Start of DATA EXCERPTS
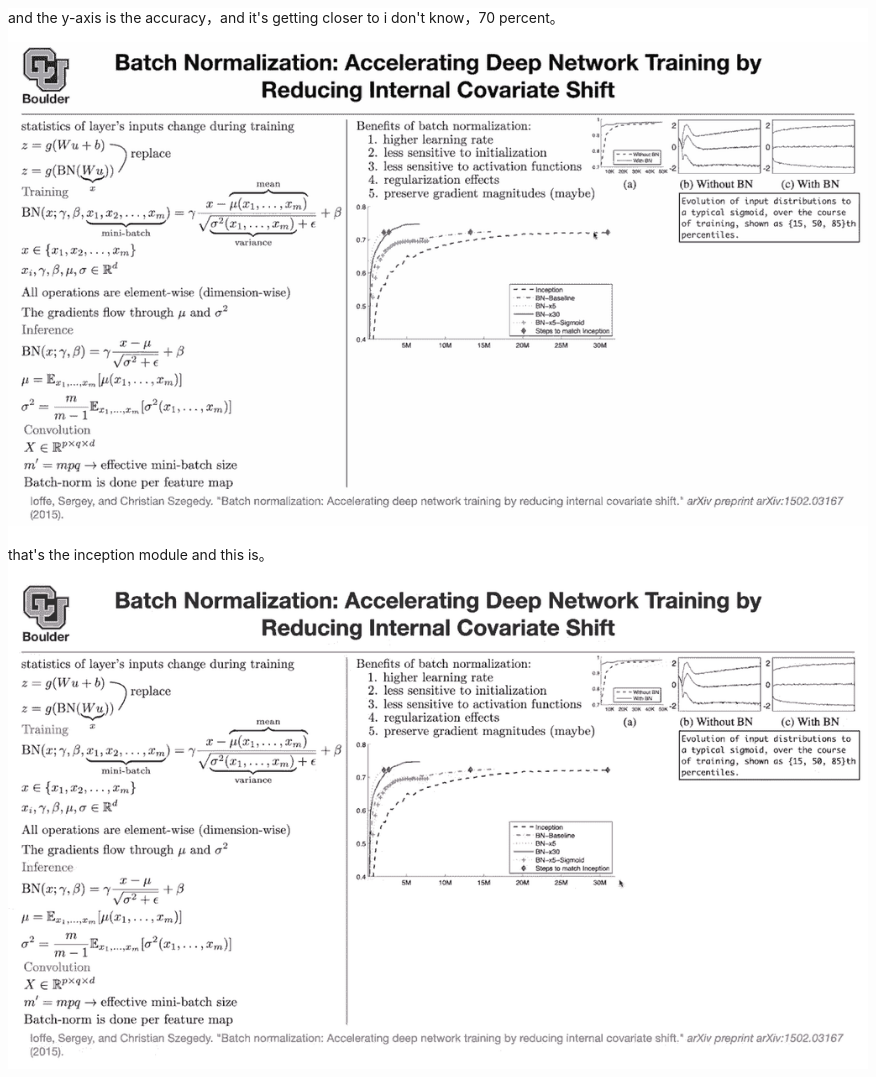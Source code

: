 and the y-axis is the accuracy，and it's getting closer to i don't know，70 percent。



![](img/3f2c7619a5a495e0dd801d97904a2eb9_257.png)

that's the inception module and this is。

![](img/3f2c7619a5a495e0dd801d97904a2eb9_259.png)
End of DATA EXCERPTS
Start of DATA EXCERPTS
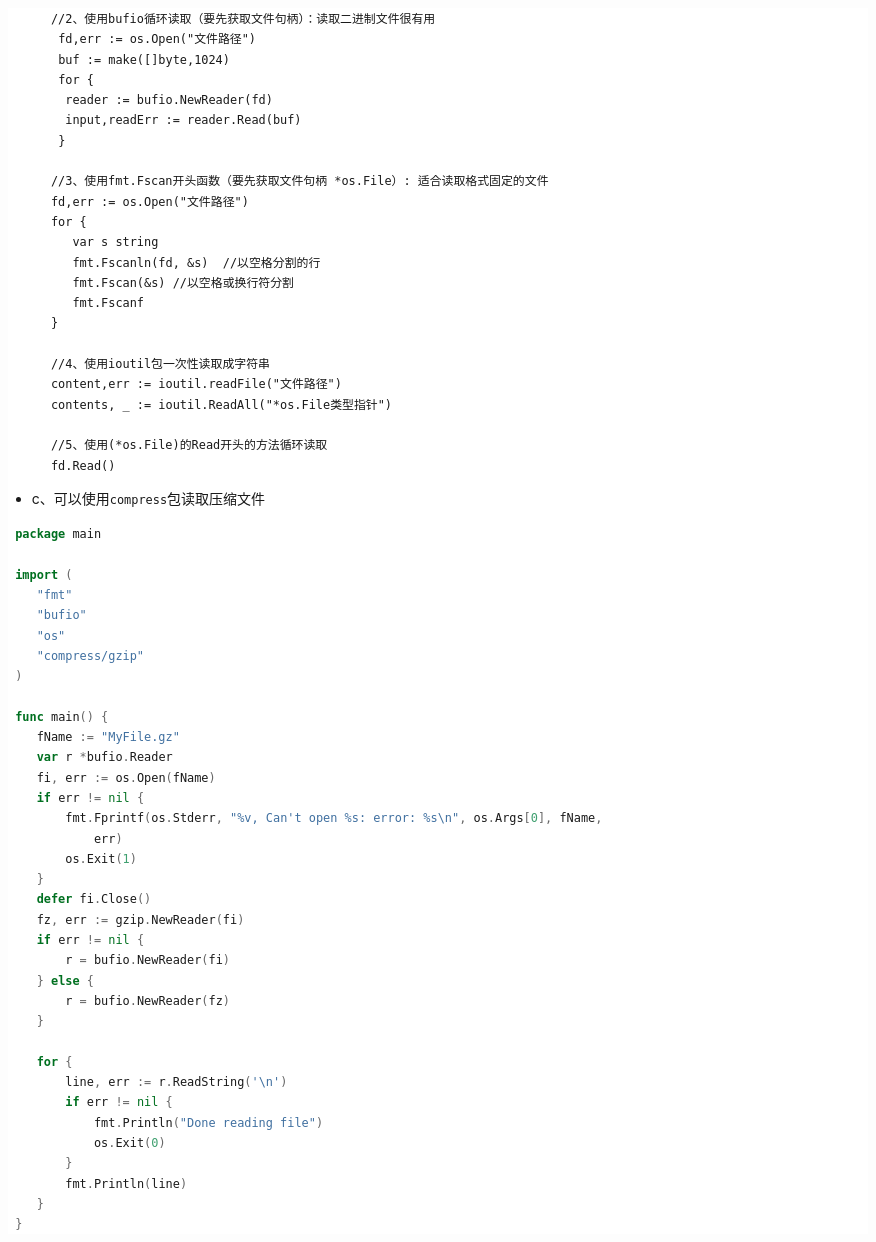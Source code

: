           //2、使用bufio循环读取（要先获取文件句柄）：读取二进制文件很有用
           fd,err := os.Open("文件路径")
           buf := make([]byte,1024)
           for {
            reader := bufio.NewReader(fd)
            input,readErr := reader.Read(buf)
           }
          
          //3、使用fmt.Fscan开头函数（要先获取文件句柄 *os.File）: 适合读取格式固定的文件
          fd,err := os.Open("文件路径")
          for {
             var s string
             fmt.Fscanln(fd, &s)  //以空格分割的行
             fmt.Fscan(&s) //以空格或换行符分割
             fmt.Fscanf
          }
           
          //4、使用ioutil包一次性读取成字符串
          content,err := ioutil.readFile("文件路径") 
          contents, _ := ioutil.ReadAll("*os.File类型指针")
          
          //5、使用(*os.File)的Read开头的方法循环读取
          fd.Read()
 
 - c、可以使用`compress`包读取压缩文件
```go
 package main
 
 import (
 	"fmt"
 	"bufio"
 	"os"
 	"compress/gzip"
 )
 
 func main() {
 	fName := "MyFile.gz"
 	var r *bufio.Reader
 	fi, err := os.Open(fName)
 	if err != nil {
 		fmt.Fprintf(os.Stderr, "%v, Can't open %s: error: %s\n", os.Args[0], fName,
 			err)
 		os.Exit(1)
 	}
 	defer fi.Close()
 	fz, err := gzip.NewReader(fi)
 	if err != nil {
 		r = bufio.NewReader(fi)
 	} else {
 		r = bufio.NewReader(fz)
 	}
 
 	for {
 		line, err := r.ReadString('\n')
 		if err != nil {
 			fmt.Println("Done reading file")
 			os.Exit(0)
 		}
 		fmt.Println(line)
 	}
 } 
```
End of DATA EXCERPTS
§ **ABOUT THIS EXERCISE**:
Please copy out each line of the listing above that contains the string "Println".

§ **TASK OUTPUT**:
 			fmt.Println("Done reading file")
 		fmt.Println(line)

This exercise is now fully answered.